The PATHWAY-2 trial showed spironolactone to be the best choice as the fourth-line drug, except in those whose renin level is extremely elevated. In patients with CKD, there is concern regarding hyperkalemia.
In CKD stages 1 to 3, if the initial potassium is less than 4.5 when adding 25 mg of spironolactone, hyperkalemia is rare; nevertheless, it is mandatory to check the potassium at 1 and 4 weeks after the initiation of treatment. It is also important to forewarn patients that if they become ill or stop eating and drinking, to discontinue spironolactone and proceed to an emergency room for a potassium measurement.
Although a small observational trial showed improved BP in CKD stage 4, the risk of hyperkalemia precludes further recommending it. There is currently interest in the use of novel oral potassium binders (e.g., patiromer in combination with spironolactone) to control hyperkalemia while offering the benefit of a mineralocorticoid antagonist. This is being studied in patients with RH in the AMBER trial.

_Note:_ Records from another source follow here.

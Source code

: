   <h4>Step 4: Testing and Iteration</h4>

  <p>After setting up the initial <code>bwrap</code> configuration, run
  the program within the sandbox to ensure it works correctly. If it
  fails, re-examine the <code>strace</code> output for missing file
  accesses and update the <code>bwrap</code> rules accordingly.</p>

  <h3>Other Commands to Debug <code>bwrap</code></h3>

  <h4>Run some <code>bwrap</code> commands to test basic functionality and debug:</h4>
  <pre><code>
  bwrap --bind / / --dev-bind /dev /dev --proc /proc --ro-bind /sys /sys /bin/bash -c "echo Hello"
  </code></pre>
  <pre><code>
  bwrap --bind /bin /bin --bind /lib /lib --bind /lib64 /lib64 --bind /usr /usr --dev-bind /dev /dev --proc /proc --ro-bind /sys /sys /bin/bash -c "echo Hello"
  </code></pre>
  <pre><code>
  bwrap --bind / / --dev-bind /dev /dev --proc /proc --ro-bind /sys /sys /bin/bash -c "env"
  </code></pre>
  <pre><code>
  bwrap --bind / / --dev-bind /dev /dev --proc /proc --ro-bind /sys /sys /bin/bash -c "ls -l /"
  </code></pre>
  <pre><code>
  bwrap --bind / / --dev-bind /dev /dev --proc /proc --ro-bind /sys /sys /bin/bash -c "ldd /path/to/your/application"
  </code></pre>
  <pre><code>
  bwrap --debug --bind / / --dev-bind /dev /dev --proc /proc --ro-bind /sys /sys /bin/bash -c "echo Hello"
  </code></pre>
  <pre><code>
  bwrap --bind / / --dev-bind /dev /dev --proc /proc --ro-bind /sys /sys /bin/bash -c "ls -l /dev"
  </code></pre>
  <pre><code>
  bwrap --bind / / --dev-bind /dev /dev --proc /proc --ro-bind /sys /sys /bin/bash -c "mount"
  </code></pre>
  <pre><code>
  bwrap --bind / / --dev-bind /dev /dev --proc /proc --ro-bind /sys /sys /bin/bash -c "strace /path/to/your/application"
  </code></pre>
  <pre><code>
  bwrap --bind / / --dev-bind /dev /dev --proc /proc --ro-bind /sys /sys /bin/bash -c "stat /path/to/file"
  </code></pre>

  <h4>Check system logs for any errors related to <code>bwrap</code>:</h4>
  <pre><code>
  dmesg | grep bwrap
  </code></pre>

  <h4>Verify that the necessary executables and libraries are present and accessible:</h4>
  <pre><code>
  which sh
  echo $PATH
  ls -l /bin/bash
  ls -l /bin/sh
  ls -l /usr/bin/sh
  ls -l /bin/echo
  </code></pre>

Combination calcium channel blocker regimens (from dihydropyridine and non-dihydropyridine groups) have been demonstrated to be synergistic for BP control in this population. Decreasing the total pill burden with combination therapy may improve adherence.
In CKD, activation of the sympathetic nervous system is present, and clonidine twice daily or once daily guanfacine may be a helpful add-on after spironolactone. Somnolence and bradycardia can occur with these drugs, as well as rebound hypertension from abrupt cessation.